The town, west of Laramie in the Snowy Range Mountains, reported a population of 270 people in the 2010 census. But to 20-year-old Marno, it was 16 square miles of paradise.



“Growing up where I did really did benefit me in terms of my skiing career,” said Marno, who came to Steamboat when she was 11 to ski with the Steamboat Springs Winter Sports Club. “That’s just what we did every day. That’s what our family time was on the weekend.”

That love for skiing, racing and playing in the snow that she found in Centennial and at Snowy Range Ski Area never has left.



And judging by the way she talks about it, especially about her budding racing career, it probably never will.

Marno is tied for the lead with Canada’s Erin Mielzynski at the halfway point of the Alpine NorAm Cup.

In five NorAm events in Copper earlier this month, she had three podium finishes including winning the opening super G competition by more than a second. On the year, she has 10 top-seven finishes in 14 events.

“If she stays focused and on the track she’s on, she’ll have a lot of great opportunities,” said Trevor Wagner, the U.S. Ski Team’s women’s Europa Cup head coach.

Those opportunities are as real as ever for Steamboat’s next great Alpine hope.

Marno tore the ACL and meniscus in her left knee in a crash in Aspen in February 2011. The rehab and downtime were good for her, but more than anything, it made her remember the sport she fell in love with as a child in Wyoming.

It was skiing she loved. It was competing. More than anything, it was racing.

“I tried to knit a pair of socks,” she said. “I got one done, then thankfully, I was off crutches.”

After her injury, she fell behind. She didn’t have the leg work most other skiers had, and her results suffered. But by the end of the year, she again was making noise on the NorAm tour.

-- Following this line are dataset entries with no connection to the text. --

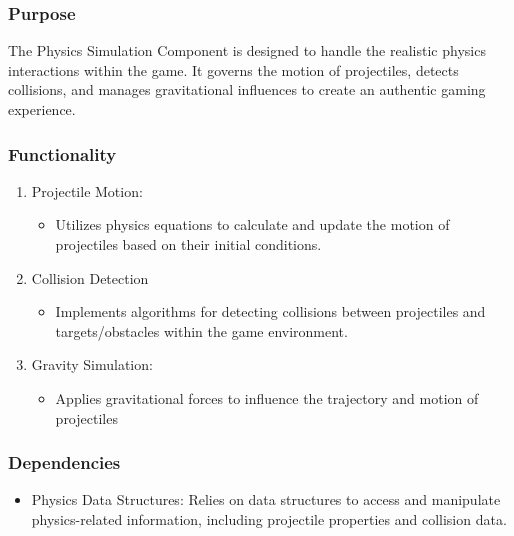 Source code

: \documentclass[12pt, titlepage]{article}
\begin{document}
\subsubsection{Purpose}
The Physics Simulation Component is designed to handle the realistic physics interactions within the game. It governs the motion of projectiles, detects collisions, and manages gravitational influences to create an authentic gaming experience.

\subsubsection{Functionality}
\begin{enumerate}
    \item Projectile Motion:
    \begin{itemize}
        \item Utilizes physics equations to calculate and update the motion of projectiles based on their initial conditions.
    \end{itemize}
\item Collision Detection
    \begin{itemize}
        \item Implements algorithms for detecting collisions between projectiles and targets/obstacles within the game environment.
    \end{itemize}
 \item Gravity Simulation:
    \begin{itemize}
        \item Applies gravitational forces to influence the trajectory and motion of projectiles
    \end{itemize}
\end{enumerate}

\subsubsection{Dependencies}
    \begin{itemize}
        \item Physics Data Structures: Relies on data structures to access and manipulate physics-related information, including projectile properties and collision data.
    \end{itemize}
\end{document}
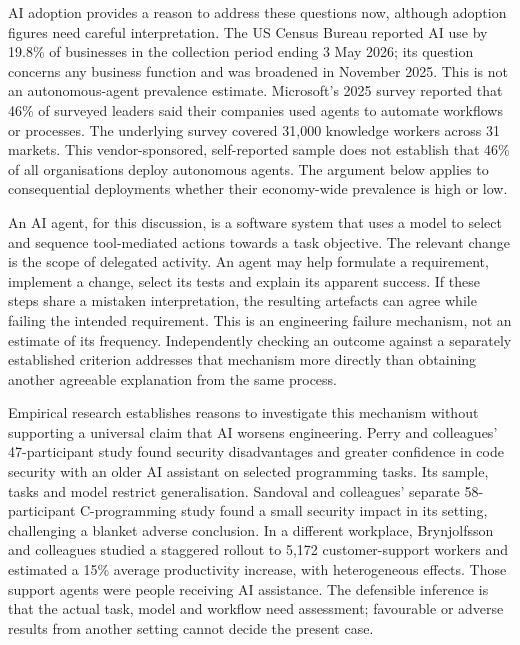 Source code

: \documentclass[11pt,a4paper]{article}
\begin{document}
AI adoption provides a reason to address these questions now, although adoption figures need careful interpretation. The US Census Bureau reported AI use by 19.8\% of businesses in the collection period ending 3 May 2026; its question concerns any business function and was broadened in November 2025. This is not an autonomous-agent prevalence estimate.\cite{census} Microsoft's 2025 survey reported that 46\% of surveyed leaders said their companies used agents to automate workflows or processes. The underlying survey covered 31,000 knowledge workers across 31 markets. This vendor-sponsored, self-reported sample does not establish that 46\% of all organisations deploy autonomous agents.\cite{microsoft} The argument below applies to consequential deployments whether their economy-wide prevalence is high or low.

An AI agent, for this discussion, is a software system that uses a model to select and sequence tool-mediated actions towards a task objective. The relevant change is the scope of delegated activity. An agent may help formulate a requirement, implement a change, select its tests and explain its apparent success. If these steps share a mistaken interpretation, the resulting artefacts can agree while failing the intended requirement. This is an engineering failure mechanism, not an estimate of its frequency. Independently checking an outcome against a separately established criterion addresses that mechanism more directly than obtaining another agreeable explanation from the same process.

Empirical research establishes reasons to investigate this mechanism without supporting a universal claim that AI worsens engineering. Perry and colleagues' 47-participant study found security disadvantages and greater confidence in code security with an older AI assistant on selected programming tasks. Its sample, tasks and model restrict generalisation.\cite{perry} Sandoval and colleagues' separate 58-participant C-programming study found a small security impact in its setting, challenging a blanket adverse conclusion.\cite{sandoval} In a different workplace, Brynjolfsson and colleagues studied a staggered rollout to 5,172 customer-support workers and estimated a 15\% average productivity increase, with heterogeneous effects. Those support agents were people receiving AI assistance.\cite{benefits} The defensible inference is that the actual task, model and workflow need assessment; favourable or adverse results from another setting cannot decide the present case.
\end{document}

She instantly knew this summer that her knee was better. She was feeling the best she ever had. After several FIS races where she was disappointed by results, she found herself at the opening super G NorAm event in Copper Mountain.

She won by a second.

“That day, I just wasn’t willing to let anyone beat me,” she said.

Now is a pivotal point for Marno. She’ll ski in Europa Cups in January before returning to the NorAm circuit in February. She’ll also have one last crack at the Junior World Ski Championships in February in Quebec, Canada.

Should she maintain her lead in the NorAm Cup, she’d guarantee herself some World Cup starts during the 2013-14 season.

“Next year, I see her racing a select few World Cups,” Wagner said. “Some World Cups, NorAms and Europa Cups. Then the year after that, hopefully she’ll be a full-time World Cup skier.”

If Marno has learned anything, it’s that there are hiccups in a racer’s career. But the past three season have taught her the most important thing: Skiing is what she does and what she always has wanted to do.

“Of course, when you’re 5 to 8 years old, you want to go to the Olympics,” Marno said. “I just never let it slip away. I never really doubted it. I played soccer and did horseback riding, but when I had to choose, I chose skiing. It’s really what I want to be doing.”